RNRL’s senior counsel and former law minister Ram Jethmalani outside the court said: “All the six affidavits filed by the government in the RIL-RNRL case from April to December has been withdrawn. They (government) are afraid of cross-examination because they would have caught on the wrong foot. They can’t say something in the Parliament and opposite thing in the court.”
The crux of the issue is whether the $4.2 per mmBtu is the final selling price or the price used only for valuing the government's profit petroleum. The government and RIL argue that both are the same. The valuation price cannot be much different from the final selling price. The government cannot take a different price for valuation from the one at which gas is sold to the seller.The production sharing agreement between the contractor (in this case, RIL) and the government gives the contractor the freedom to fix the price. However, it also gives the government the right to approve the price.

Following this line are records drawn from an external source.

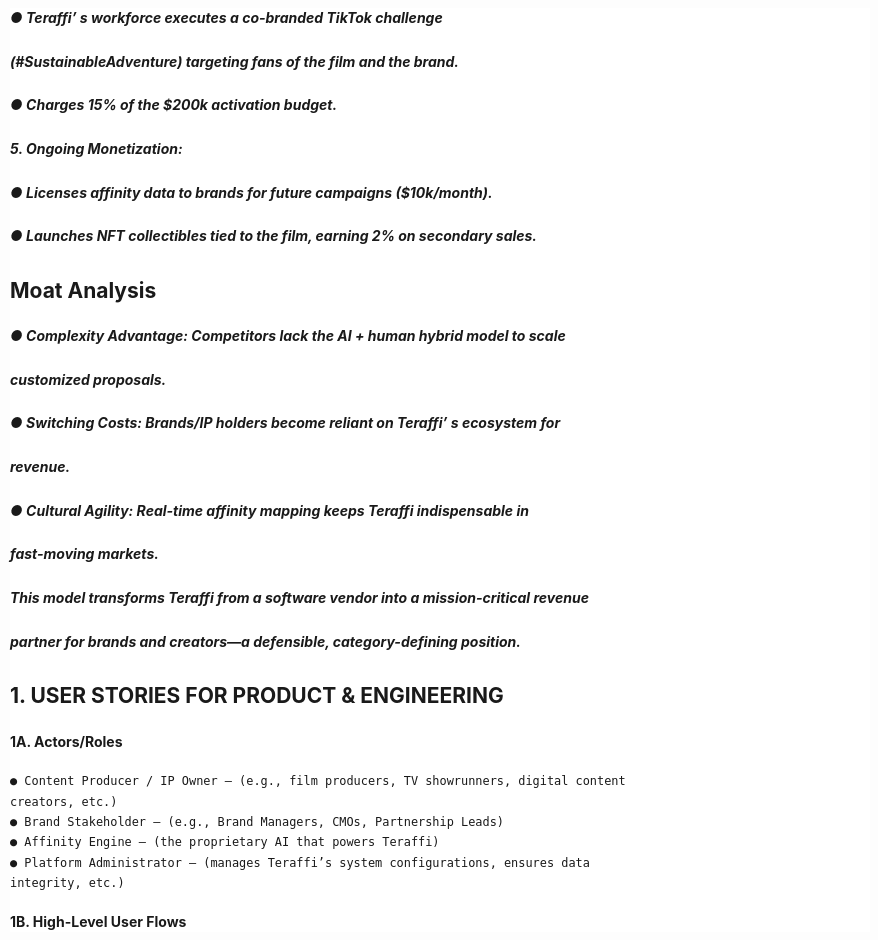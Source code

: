 ##### ● Teraffi’ s workforce executes a co-branded TikTok challenge

##### (#SustainableAdventure) targeting fans of the film and the brand.

##### ● Charges 15% of the $200k activation budget.

##### 5. Ongoing Monetization:

##### ● Licenses affinity data to brands for future campaigns ($10k/month).

##### ● Launches NFT collectibles tied to the film, earning 2% on secondary sales.

## Moat Analysis

##### ● Complexity Advantage: Competitors lack the AI + human hybrid model to scale

##### customized proposals.

##### ● Switching Costs: Brands/IP holders become reliant on Teraffi’ s ecosystem for

##### revenue.

##### ● Cultural Agility: Real-time affinity mapping keeps Teraffi indispensable in

##### fast-moving markets.

##### This model transforms Teraffi from a software vendor into a mission-critical revenue

##### partner for brands and creators—a defensible, category-defining position.


## 1. USER STORIES FOR PRODUCT & ENGINEERING

#### 1A. Actors/Roles

```
● Content Producer / IP Owner – (e.g., film producers, TV showrunners, digital content
creators, etc.)
● Brand Stakeholder – (e.g., Brand Managers, CMOs, Partnership Leads)
● Affinity Engine – (the proprietary AI that powers Teraffi)
● Platform Administrator – (manages Teraffi’s system configurations, ensures data
integrity, etc.)
```
#### 1B. High-Level User Flows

Last year when a major dispute arose over whether the gas from the KG basin should be used for fertiliser or power companies, the government constituted an empowered group of ministers (EGoM), which looked at the whole issue of gas pricing and allocation. EGoM had recommended a formula that they said should be used for gas sales from the KG D6 basin for five years. The price will be revised after five years.
“The formula, or the basis on which the prices shall be decided, for the purposes of determining the government-take is required to be approved by the government prior to sale of natural gas to the consumers/buyer. The price basis/formula for the valuation of natural gas has been approved by the government in case of block KG-DWN-98/3 of RIL/Niko,” petroleum minister Murli Deora had said in a reply to the Parliament in October this year.
However, the government affidavit filed in the court stated something else. “The sale of gas at a price less than $4.20 per mmBtu is not envisaged as per EGoM decision taken in accordance with PSC (between the government and RIL).” This affidavit was sworn by Mr SM Sundaram, under secretary in the petroleum ministry.
Early this month, the government issued a press note citing that price of $4.2 per mmBtu will be the final selling price for the KG basin gas. This move was strongly refuted by RNRL, which filed a fresh affidavit in the court citing government changing its stance.
The case will come up for hearing on January 12, when the government counsel, ASG Mohan Parasaran, will give written submission about the government’s final stance on pricing of KG basin gas.